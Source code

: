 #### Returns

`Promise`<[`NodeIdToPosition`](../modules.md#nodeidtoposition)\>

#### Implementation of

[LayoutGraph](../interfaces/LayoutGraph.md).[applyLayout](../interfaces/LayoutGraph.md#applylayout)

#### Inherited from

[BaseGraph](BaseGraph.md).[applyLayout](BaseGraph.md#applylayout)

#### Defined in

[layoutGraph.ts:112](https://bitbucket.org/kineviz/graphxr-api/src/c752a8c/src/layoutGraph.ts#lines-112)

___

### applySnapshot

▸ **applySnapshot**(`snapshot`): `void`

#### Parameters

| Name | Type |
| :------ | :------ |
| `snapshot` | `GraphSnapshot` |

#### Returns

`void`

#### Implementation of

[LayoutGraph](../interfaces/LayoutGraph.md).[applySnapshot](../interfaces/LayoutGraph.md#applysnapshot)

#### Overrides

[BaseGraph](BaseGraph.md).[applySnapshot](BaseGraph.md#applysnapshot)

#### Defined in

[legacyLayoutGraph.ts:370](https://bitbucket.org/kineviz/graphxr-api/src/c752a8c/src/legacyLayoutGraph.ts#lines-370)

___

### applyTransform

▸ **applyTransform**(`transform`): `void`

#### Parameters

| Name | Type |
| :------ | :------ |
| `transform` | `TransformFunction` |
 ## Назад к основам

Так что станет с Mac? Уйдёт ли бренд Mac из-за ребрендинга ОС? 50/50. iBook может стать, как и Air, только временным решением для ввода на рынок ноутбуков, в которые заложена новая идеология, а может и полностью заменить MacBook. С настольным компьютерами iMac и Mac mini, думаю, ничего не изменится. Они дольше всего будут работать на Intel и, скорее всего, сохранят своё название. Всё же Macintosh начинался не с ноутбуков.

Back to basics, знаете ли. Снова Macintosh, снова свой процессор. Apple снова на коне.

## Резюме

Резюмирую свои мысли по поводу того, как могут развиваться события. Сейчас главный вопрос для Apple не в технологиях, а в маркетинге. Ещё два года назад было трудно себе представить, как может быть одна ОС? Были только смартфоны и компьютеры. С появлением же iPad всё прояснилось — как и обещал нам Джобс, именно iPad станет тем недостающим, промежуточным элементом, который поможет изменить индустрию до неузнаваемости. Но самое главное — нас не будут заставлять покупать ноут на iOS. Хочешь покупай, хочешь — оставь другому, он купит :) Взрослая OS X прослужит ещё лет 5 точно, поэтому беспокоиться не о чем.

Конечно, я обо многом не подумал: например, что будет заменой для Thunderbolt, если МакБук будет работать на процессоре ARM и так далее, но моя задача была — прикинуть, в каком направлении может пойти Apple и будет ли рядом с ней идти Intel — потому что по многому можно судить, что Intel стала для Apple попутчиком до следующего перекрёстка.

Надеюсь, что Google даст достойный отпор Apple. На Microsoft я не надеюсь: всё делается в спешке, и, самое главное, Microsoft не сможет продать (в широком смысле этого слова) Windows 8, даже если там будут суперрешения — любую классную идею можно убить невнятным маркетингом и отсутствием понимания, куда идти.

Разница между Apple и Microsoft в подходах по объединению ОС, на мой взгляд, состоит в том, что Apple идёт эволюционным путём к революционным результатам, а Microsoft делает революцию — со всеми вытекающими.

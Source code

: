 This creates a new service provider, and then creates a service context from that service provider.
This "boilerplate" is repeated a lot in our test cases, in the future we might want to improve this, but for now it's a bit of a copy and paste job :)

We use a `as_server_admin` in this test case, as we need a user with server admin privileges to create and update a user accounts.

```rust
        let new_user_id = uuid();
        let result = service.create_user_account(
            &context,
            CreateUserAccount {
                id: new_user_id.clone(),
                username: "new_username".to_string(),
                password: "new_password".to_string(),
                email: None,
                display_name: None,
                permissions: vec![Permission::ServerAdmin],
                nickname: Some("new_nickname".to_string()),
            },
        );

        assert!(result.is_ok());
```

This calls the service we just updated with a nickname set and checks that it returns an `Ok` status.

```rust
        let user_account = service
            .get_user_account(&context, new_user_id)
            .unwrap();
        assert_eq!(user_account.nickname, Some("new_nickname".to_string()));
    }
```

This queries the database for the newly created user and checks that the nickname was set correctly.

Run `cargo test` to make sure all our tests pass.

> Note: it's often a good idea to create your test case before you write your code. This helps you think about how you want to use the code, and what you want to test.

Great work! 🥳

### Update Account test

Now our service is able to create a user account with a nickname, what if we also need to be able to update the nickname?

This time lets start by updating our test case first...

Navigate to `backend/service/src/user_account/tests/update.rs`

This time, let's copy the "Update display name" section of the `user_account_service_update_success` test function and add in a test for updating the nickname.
★ ★ ★ ★
Set every line of the listing down word for word.

Source code

: #### Returns

`Promise`<[`NodeIdToPosition`](../modules.md#nodeidtoposition)\>

#### Implementation of

[LayoutGraph](../interfaces/LayoutGraph.md).[applyLayout](../interfaces/LayoutGraph.md#applylayout)

#### Inherited from

[BaseGraph](BaseGraph.md).[applyLayout](BaseGraph.md#applylayout)

#### Defined in

[layoutGraph.ts:112](https://bitbucket.org/kineviz/graphxr-api/src/c752a8c/src/layoutGraph.ts#lines-112)

___

### applySnapshot

▸ **applySnapshot**(`snapshot`): `void`

#### Parameters

| Name | Type |
| :------ | :------ |
| `snapshot` | `GraphSnapshot` |

#### Returns

`void`

#### Implementation of

[LayoutGraph](../interfaces/LayoutGraph.md).[applySnapshot](../interfaces/LayoutGraph.md#applysnapshot)

#### Overrides

[BaseGraph](BaseGraph.md).[applySnapshot](BaseGraph.md#applysnapshot)

#### Defined in

[legacyLayoutGraph.ts:370](https://bitbucket.org/kineviz/graphxr-api/src/c752a8c/src/legacyLayoutGraph.ts#lines-370)

___

### applyTransform

▸ **applyTransform**(`transform`): `void`

#### Parameters

| Name | Type |
| :------ | :------ |
| `transform` | `TransformFunction` |
 ## Назад к основам

Так что станет с Mac? Уйдёт ли бренд Mac из-за ребрендинга ОС? 50/50. iBook может стать, как и Air, только временным решением для ввода на рынок ноутбуков, в которые заложена новая идеология, а может и полностью заменить MacBook. С настольным компьютерами iMac и Mac mini, думаю, ничего не изменится. Они дольше всего будут работать на Intel и, скорее всего, сохранят своё название. Всё же Macintosh начинался не с ноутбуков.

Back to basics, знаете ли. Снова Macintosh, снова свой процессор. Apple снова на коне.

## Резюме

Резюмирую свои мысли по поводу того, как могут развиваться события. Сейчас главный вопрос для Apple не в технологиях, а в маркетинге. Ещё два года назад было трудно себе представить, как может быть одна ОС? Были только смартфоны и компьютеры. С появлением же iPad всё прояснилось — как и обещал нам Джобс, именно iPad станет тем недостающим, промежуточным элементом, который поможет изменить индустрию до неузнаваемости. Но самое главное — нас не будут заставлять покупать ноут на iOS. Хочешь покупай, хочешь — оставь другому, он купит :) Взрослая OS X прослужит ещё лет 5 точно, поэтому беспокоиться не о чем.

Конечно, я обо многом не подумал: например, что будет заменой для Thunderbolt, если МакБук будет работать на процессоре ARM и так далее, но моя задача была — прикинуть, в каком направлении может пойти Apple и будет ли рядом с ней идти Intel — потому что по многому можно судить, что Intel стала для Apple попутчиком до следующего перекрёстка.

Надеюсь, что Google даст достойный отпор Apple. На Microsoft я не надеюсь: всё делается в спешке, и, самое главное, Microsoft не сможет продать (в широком смысле этого слова) Windows 8, даже если там будут суперрешения — любую классную идею можно убить невнятным маркетингом и отсутствием понимания, куда идти.

Разница между Apple и Microsoft в подходах по объединению ОС, на мой взгляд, состоит в том, что Apple идёт эволюционным путём к революционным результатам, а Microsoft делает революцию — со всеми вытекающими.

Source code

: This creates a new service provider, and then creates a service context from that service provider.
This "boilerplate" is repeated a lot in our test cases, in the future we might want to improve this, but for now it's a bit of a copy and paste job :)

We use a `as_server_admin` in this test case, as we need a user with server admin privileges to create and update a user accounts.

```rust
        let new_user_id = uuid();
        let result = service.create_user_account(
            &context,
            CreateUserAccount {
                id: new_user_id.clone(),
                username: "new_username".to_string(),
                password: "new_password".to_string(),
                email: None,
                display_name: None,
                permissions: vec![Permission::ServerAdmin],
                nickname: Some("new_nickname".to_string()),
            },
        );

        assert!(result.is_ok());
```

This calls the service we just updated with a nickname set and checks that it returns an `Ok` status.

```rust
        let user_account = service
            .get_user_account(&context, new_user_id)
            .unwrap();
        assert_eq!(user_account.nickname, Some("new_nickname".to_string()));
    }
```

This queries the database for the newly created user and checks that the nickname was set correctly.

Run `cargo test` to make sure all our tests pass.

> Note: it's often a good idea to create your test case before you write your code. This helps you think about how you want to use the code, and what you want to test.

Great work! 🥳

### Update Account test

Now our service is able to create a user account with a nickname, what if we also need to be able to update the nickname?

This time lets start by updating our test case first...

Navigate to `backend/service/src/user_account/tests/update.rs`

This time, let's copy the "Update display name" section of the `user_account_service_update_success` test function and add in a test for updating the nickname.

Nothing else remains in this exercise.